Canadian bond prices were mixed, with the long end rallying on a safe haven bid and the short end weaker due to a larger than normal two-year bond auction coming later in the session.
At 9:40 a.m. (1440 GMT), the Canadian dollar was at C$1.2310 to the U.S. dollar, or 81.23 U.S. cents, down from C$1.2299 to the U.S. dollar, or 81.31 U.S. cents, at Tuesday's close.
The only currencies that are holding up well in the current economic malaise are the U.S. dollar and the Japanese yen.
That's because nervous investors are repatriating overseas investments, bringing the cash back home, with the biggest source of that capital being the the United States and the second biggest being Japan, said Shane Enright, currency strategist at CIBC World Markets.
Another factor contributing to U.S. dollar strength, and by default Canadian dollar weakness, is that as money is getting pulled out of equity markets, it has to be parked somewhere and right now the safe haven of choice is U.S. Treasuries.
"That is seen as the safest place to put your money, even though yields are incredibly low, and again, if you put your money in U.S. Treasuries, you have to buy U.S. dollars to do that," Enright said.
He said the Canadian dollar will likely remain soft into the medium term because the link between the U.S. dollar strength and equity weakness is not likely to go away any time soon.
Bank of Canada Governor Mark Carney said in a speech in London that the risk of lower economic growth and lower inflation in Canada are greater than they were just a month ago. See [ID:nN19284673]
Carney repeated that the central bank would likely have to cut its key interest rate further to keep Canada's export-reliant economy afloat as banking and auto woes reverberate around the world.
On the data front, Canada's composite leading indicator dropped 0.4 percent in October from September, pulled down by sharp declines in the stock market
Looking ahead, wholesale trade numbers for September are due on Thursday, while the October consumer price index report will be released on Friday.
Canadian bond prices were mixed, with longer-dated bonds benefiting from weakness in equity markets, which increased the safe-haven bid for government debt, said Mark Chandler, fixed income strategist at RBC Capital Markets.
He said the short end of the curve was not benefiting from the stock market weakness because there is a C$4 billion Canadian two-year bond auction due later in the session.
The Canadian overnight Libor rate LIBOR01was 2.5583 percent, down from 2.5666 percent on Tuesday.

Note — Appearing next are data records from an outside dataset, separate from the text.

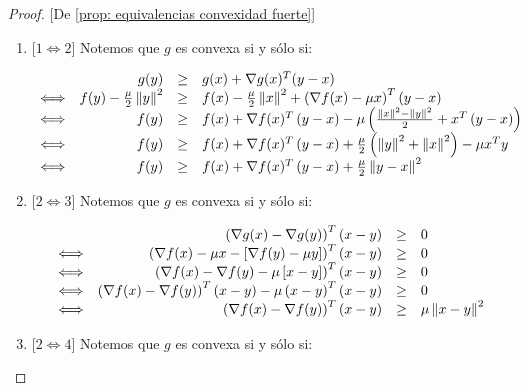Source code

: \begin{proof}{[De \ref{prop: equivalencias convexidad fuerte}]}
	\begin{enumerate}
		\item {[$1 \Longleftrightarrow 2$]} Notemos que $g$ es convexa si y s\'olo si:
		
		\begin{equation*}
			\begin{array}{lrcl}
				& g(y) & \geq & g(x) + \nabla g(x) ^T (y-x) \\
				\Longleftrightarrow & f(y) - \frac{\mu}{2}\left\lVert y\right\rVert^2 & \geq & f(x) - \frac{\mu}{2}\left\lVert x\right\rVert^2 + \left(\nabla f(x) - \mu x \right)^T \left(y -x\right) \\
				\Longleftrightarrow & f(y) & \geq & f(x) + \nabla f(x)^T \left(y-x\right) - \mu \left(\frac{\left\lVert x\right\rVert^2 - \left\lVert y\right\rVert^2}{2} +  x^T \left(y-x\right)\right) \\
				\Longleftrightarrow & f(y) & \geq & f(x) + \nabla f(x)^T \left(y-x\right) + \frac{\mu}{2} \left(\left\lVert y\right\rVert^2 + \left\lVert x\right\rVert^2\right) - \mu x^T y \\
				\Longleftrightarrow & f(y) & \geq & f(x) + \nabla f(x)^T \left(y-x\right) + \frac{\mu}{2} \left\lVert y-x\right\rVert^2
			\end{array}
		\end{equation*}
		
		\item {[$2 \Longleftrightarrow 3$]} Notemos que $g$ es convexa si y s\'olo si:
		
		\begin{equation*}
			\begin{array}{lrcl}
				& \left( \nabla g(x) - \nabla g(y) \right)^T \left(x-y\right) & \geq & 0 \\
				\Longleftrightarrow & \left(\nabla f(x) - \mu x - \left[\nabla f (y) - \mu y\right]\right)^T \left(x-y\right) & \geq & 0\\
				\Longleftrightarrow & \left(\nabla f(x) - \nabla f (y) - \mu \left[x - y\right]\right)^T\left(x-y\right) & \geq & 0 \\
				\Longleftrightarrow & \left(\nabla f(x) - \nabla f (y) \right)^T \left(x-y\right)  - \mu \left(x-y\right)^T \left(x-y\right) & \geq & 0 \\
				\Longleftrightarrow & \left(\nabla f(x) - \nabla f (y) \right)^T \left(x-y\right)  & \geq & \mu  \left\lVert x-y\right\rVert^2
			\end{array}
		\end{equation*}
		
		\item {[$2 \Longleftrightarrow 4$]} Notemos que $g$ es convexa si y s\'olo si:
		

\end{enumerate}
\end{proof}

Tuesday's CORRA rate CORRA= was 2.2302 percent, down slightly from 2.2370 percent on Friday. The Bank of Canada publishes the previous day's rate at around 9 a.m. daily.
The two-year bond fell 7 Canadian cents to C$101.56 to yield 1.961 percent. The 10-year bond rose 3 Canadian cents to C$105.68 to yield 3.541 percent.
The yield spread between the two-year and 10-year bond was 154 basis points, down from 163 at the previous close.